The celebration followed a Juneteenth Walk from Brukner Park to McKaig that demonstrated the universal freedom Americans today enjoy.

The celebration opened with prayer and participants were asked to, “reach across the aisle, reach across the line, reach across the railroad tracks, and learn to love each other.”

Following the Christian rap stylings of Christ Jr., keynote speaker, Christine King, talked about her experience writing her new book.

“In 2020, I wanted to do something special for my father’s 60th birthday. I started interviewing his friends, and I realized, first of all, what a great man he is, and secondly, what a great community this is,” said King. “And I kept getting these pieces of my dad and I realized this is bigger than him.”

As King started writing her book, she internalized lessons taught through her interviews with community elders and took the time to share some of them on Saturday.

“They would tell a story and say, ‘Don’t put that in there,’ and I realized not everything is for everybody,” said King.

She also noted that “sometimes I would say something, and they would say, ‘How are you gonna tell me?’ and I realized that sometimes you just need to shut up and listen.”

Tying back to Juneteenth and her struggles writing her book she noted, “I may not relate to being a slave, but I can relate to overcoming challenges.”

King’s speech was met with applause and was followed by the Dayton group the LYD Band.

Organizers for the event had nothing but praise for the way it turned out.

“It is going great so far.
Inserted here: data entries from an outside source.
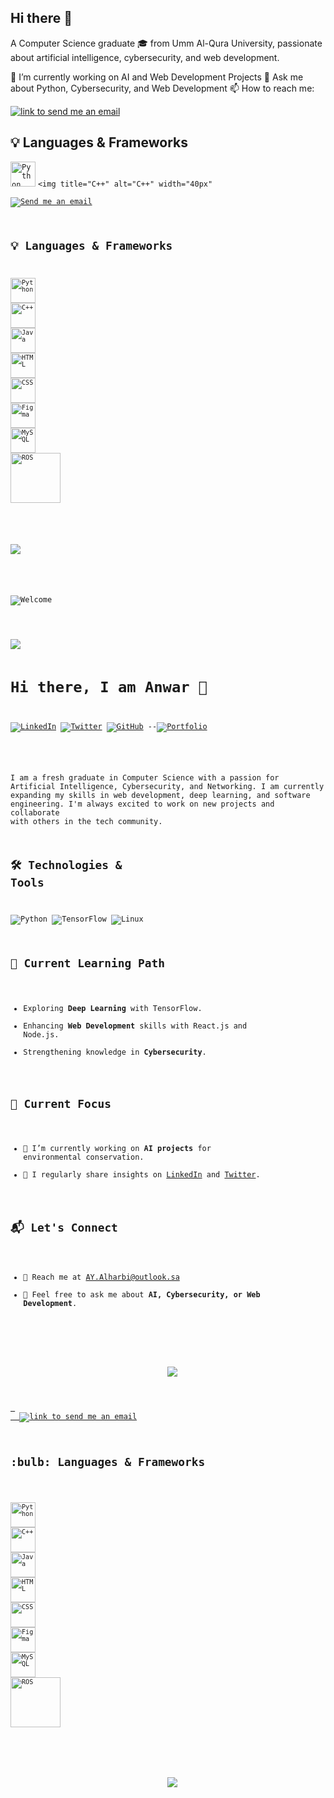 ## Hi there 👋


A Computer Science graduate 🎓 from Umm Al-Qura University, passionate about artificial intelligence, cybersecurity, and web development.

🔭 I’m currently working on AI and Web Development Projects
💬 Ask me about Python, Cybersecurity, and Web Development
📫 How to reach me:

<a href="mailto:AY.Alharbi@outlook.sa"> <img alt="link to send me an email" src="https://img.shields.io/static/v1?label&message=AY.Alharbi@outlook.sa&color=white&style=flat&logo=gmail" />
</a> <h2>:bulb: Languages & Frameworks</h2> <code><img title="Python" alt="Python" width="40px" src="https://external-content.duckduckgo.com/iu/?u=https%3A%2F%2Fs3.amazonaws.com%2Fmedia-p.slid.es%2Fuploads%2F1005350%2Fimages%2F6496607%2Fpython-logo.png&f=1&nofb=1" /></code> <code><img title="C++" alt="C++" width="40px" 
                                                                                                                                                                                                                                                                                           <!-- Contact Section -->
<a href="mailto:AY.Alharbi@outlook.sa">
  <img alt="Send me an email" src="https://img.shields.io/static/v1?label&message=AY.Alharbi@outlook.sa&color=white&style=flat&logo=gmail" />
</a>

## :bulb: Languages & Frameworks

<code><img title="Python" alt="Python" width="40px" src="https://external-content.duckduckgo.com/iu/?u=https%3A%2F%2Fs3.amazonaws.com%2Fmedia-p.slid.es%2Fuploads%2F1005350%2Fimages%2F6496607%2Fpython-logo.png&f=1&nofb=1" /></code>
<code><img title="C++" alt="C++" width="40px" src="https://upload.wikimedia.org/wikipedia/commons/1/18/ISO_C%2B%2B_Logo.svg" /></code>
<code><img title="Java" alt="Java" width="40px" src="https://external-content.duckduckgo.com/iu/?u=https%3A%2F%2Flogoeps.com%2Fwp-content%2Fuploads%2F2011%2F06%2Fjava-logo-vector.png&f=1&nofb=1" /></code>
<code><img title="HTML" alt="HTML" width="40px" src="https://external-content.duckduckgo.com/iu/?u=https%3A%2F%2Fcdn-icons-png.flaticon.com%2F512%2F732%2F732212.png&f=1&nofb=1" /></code>
<code><img title="CSS" alt="CSS" width="40px" src="https://external-content.duckduckgo.com/iu/?u=https%3A%2F%2Fcdn-icons-png.flaticon.com%2F512%2F732%2F732190.png&f=1&nofb=1" /></code>
<code><img title="Figma" alt="Figma" width="40px" src="https://external-content.duckduckgo.com/iu/?u=https%3A%2F%2Fupload.wikimedia.org%2Fwikipedia%2Fcommons%2F3%2F33%2FFigma-logo.svg&f=1&nofb=1" /></code>
<code><img title="MySQL" alt="MySQL" width="40px" src="https://sqlbackupandftp.com/blog/wp-content/uploads/2015/01/mysql-logo_2800x2800_pixels1.png" /></code>
<code><img title="ROS" alt="ROS" width="80px" src="https://upload.wikimedia.org/wikipedia/commons/b/bb/Robot_Operating_System_-_Logo.svg" /></code>



<!-- GitHub Profile View Counter -->
![](https://komarev.com/ghpvc/?username=AnwarAlharbi&color=brightgreen&style=for-the-badge)

<!-- Welcome Banner -->
![Welcome](https://raw.githubusercontent.com/AnwarAlharbi/AnwarAlharbi/main/header.gif)

<!-- Typing Animation -->
<img src="https://readme-typing-svg.herokuapp.com?color=F72585&vCenter=true&multiline=true&width=600&height=70&lines=Aspiring+AI+Expert+%7C+Cybersecurity+Enthusiast;Always+Learning+%7C+Forever+Curious+%7C+Driven+By+Innovation" align="center" />

# Hi there, I am Anwar 👋

[![LinkedIn](https://img.shields.io/badge/LinkedIn-0077B5?style=for-the-badge&logo=linkedin&logoColor=white)](https://www.linkedin.com/in/aa-anwar-alharbi/)
[![Twitter](https://img.shields.io/badge/Twitter-1DA1F2?style=for-the-badge&logo=twitter&logoColor=white)](https://X.com/AYAlharbi)
[![GitHub](https://img.shields.io/badge/GitHub-100000?style=for-the-badge&logo=github&logoColor=white)](https://github.com/AY-Alharbi)
--[![Portfolio](https://img.shields.io/badge/Portfolio-FF5722?style=for-the-badge&logo=web&logoColor=white)](https://anwaralharbi.github.io/)

<!-- Professional Summary -->
I am a fresh graduate in Computer Science with a passion for Artificial Intelligence, Cybersecurity, and Networking. I am currently expanding my skills in web development, deep learning, and software engineering. I'm always excited to work on new projects and collaborate with others in the tech community.

## 🛠️ Technologies & Tools

![Python](https://img.shields.io/badge/python-3670A0?style=for-the-badge&logo=python&logoColor=ffdd54)
![TensorFlow](https://img.shields.io/badge/TensorFlow-FF6F00?style=for-the-badge&logo=tensorflow&logoColor=white)
![Linux](https://img.shields.io/badge/Linux-FCC624?style=for-the-badge&logo=linux&logoColor=black)

## 🌱 Current Learning Path

- Exploring **Deep Learning** with TensorFlow.
- Enhancing **Web Development** skills with React.js and Node.js.
- Strengthening knowledge in **Cybersecurity**.

## 🎯 Current Focus

- 🔭 I’m currently working on **AI projects** for environmental conservation.
- 📝 I regularly share insights on [LinkedIn](https://www.linkedin.com/in/aa-anwar-alharbi/) and [Twitter](https://X.com/AYAlharbi).

## 📬 Let's Connect

- 📧 Reach me at [AY.Alharbi@outlook.sa](mailto:AY.Alharbi@outlook.sa)
- 💬 Feel free to ask me about **AI, Cybersecurity, or Web Development**.

<!-- Footer Wave -->
<p align="center">
  <img src="https://capsule-render.vercel.app/api?type=waving&color=gradient&height=110&section=footer"/>
</p>

<a href="mailto:AY.Alharbi@outlook.sa"> 
  <img alt="link to send me an email" src="https://img.shields.io/static/v1?label&message=AY.Alharbi@outlook.sa&color=white&style=flat&logo=gmail" />
</a> 

<h2 style="color: linear-gradient(90deg, #000000, #FF5733);">:bulb: Languages & Frameworks</h2>

<code><img title="Python" alt="Python" width="40px" src="https://external-content.duckduckgo.com/iu/?u=https%3A%2F%2Fs3.amazonaws.com%2Fmedia-p.slid.es%2Fuploads%2F1005350%2Fimages%2F6496607%2Fpython-logo.png&f=1&nofb=1" /></code> 
<code><img title="C++" alt="C++" width="40px" src="https://upload.wikimedia.org/wikipedia/commons/1/18/ISO_C%2B%2B_Logo.svg" /></code> 
<code><img title="Java" alt="Java" width="40px" src="https://external-content.duckduckgo.com/iu/?u=https%3A%2F%2Flogoeps.com%2Fwp-content%2Fuploads%2F2011%2F06%2Fjava-logo-vector.png&f=1&nofb=1" /></code> 
<code><img title="HTML" alt="HTML" width="40px" src="https://external-content.duckduckgo.com/iu/?u=https%3A%2F%2Fcdn-icons-png.flaticon.com%2F512%2F732%2F732212.png&f=1&nofb=1" /></code> 
<code><img title="CSS" alt="CSS" width="40px" src="https://external-content.duckduckgo.com/iu/?u=https%3A%2F%2Fcdn-icons-png.flaticon.com%2F512%2F732%2F732190.png&f=1&nofb=1" /></code> 
<code><img title="Figma" alt="Figma" width="40px" src="https://external-content.duckduckgo.com/iu/?u=https%3A%2F%2Fupload.wikimedia.org%2Fwikipedia%2Fcommons%2F3%2F33%2FFigma-logo.svg&f=1&nofb=1" /></code> 
<code><img title="MySQL" alt="MySQL" width="40px" src="https://sqlbackupandftp.com/blog/wp-content/uploads/2015/01/mysql-logo_2800x2800_pixels1.png" /></code> 
<code><img title="ROS" alt="ROS" width="80px" src="https://upload.wikimedia.org/wikipedia/commons/b/bb/Robot_Operating_System_-_Logo.svg" /></code>

<!-- Footer Wave -->
<p align="center">
  <img src="https://capsule-render.vercel.app/api?type=waving&color=#9DD7DA&height=110&section=footer"/>
</p>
A good crowd, wonderful weather, and great entertainment. We have been able to build off last year’s celebration and all of the volunteers from I.D.E.A. and Juneteenth Troy have been great and deserve all the credit for this amazing event,” said Janine Sadler, the president of I.D.E.A. Troy.
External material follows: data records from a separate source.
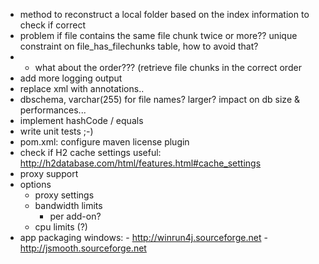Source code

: - method to reconstruct a local folder based on the index information to check if correct
- problem if file contains the same file chunk twice or more?? unique constraint on file_has_filechunks table, how to avoid that?
- + what about the order??? (retrieve file chunks in the correct order
- add more logging output
- replace xml with annotations..
- dbschema, varchar(255) for file names? larger? impact on db size & performances...
- implement hashCode / equals
- write unit tests ;-)
- pom.xml: configure maven license plugin
- check if H2 cache settings useful: http://h2database.com/html/features.html#cache_settings
- proxy support
- options
    - proxy settings
    - bandwidth limits
        - per add-on?
    - cpu limits (?)
- app packaging
    windows:
        - http://winrun4j.sourceforge.net
        - http://jsmooth.sourceforge.net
Participants at the celebration were treated with a cookout — common amongst Juneteenth celebrations — and over 30 vendors and local groups were out giving information and goodie bags. Traditional tea cakes provided by Bakehouse Troy were also provided.

Juneteenth is a federal holiday commemorating the emancipation of enslaved peoples in the United States. It coincides with the date of Union General, Gordon Granger, issuing a proclamation on June 19, 1865, to the remote areas of Texas, where slavery was still being practiced, that enslaved people were free.

This was nearly two years after Lincoln’s Emancipation Proclamation that freed all slaves in the Confederacy. Shortly after Granger’s Proclamation, on Dec. 18, 1865, the Thirteenth Amendment was ratified and adopted as part of the U.S. Constitution and slavery was entirely abolished in the United States (except as a form of punishment).

Celebrations of Juneteenth date back to 1866 and originated in Galveston, Texas (an island city near Houston, Texas) where General Gordon issued his proclamation. It has been recognized as a holiday by nearly every state since then and became a federal holiday on June 17, 2021, upon President Joe Biden’s signing of the Juneteenth National Independence Day Act.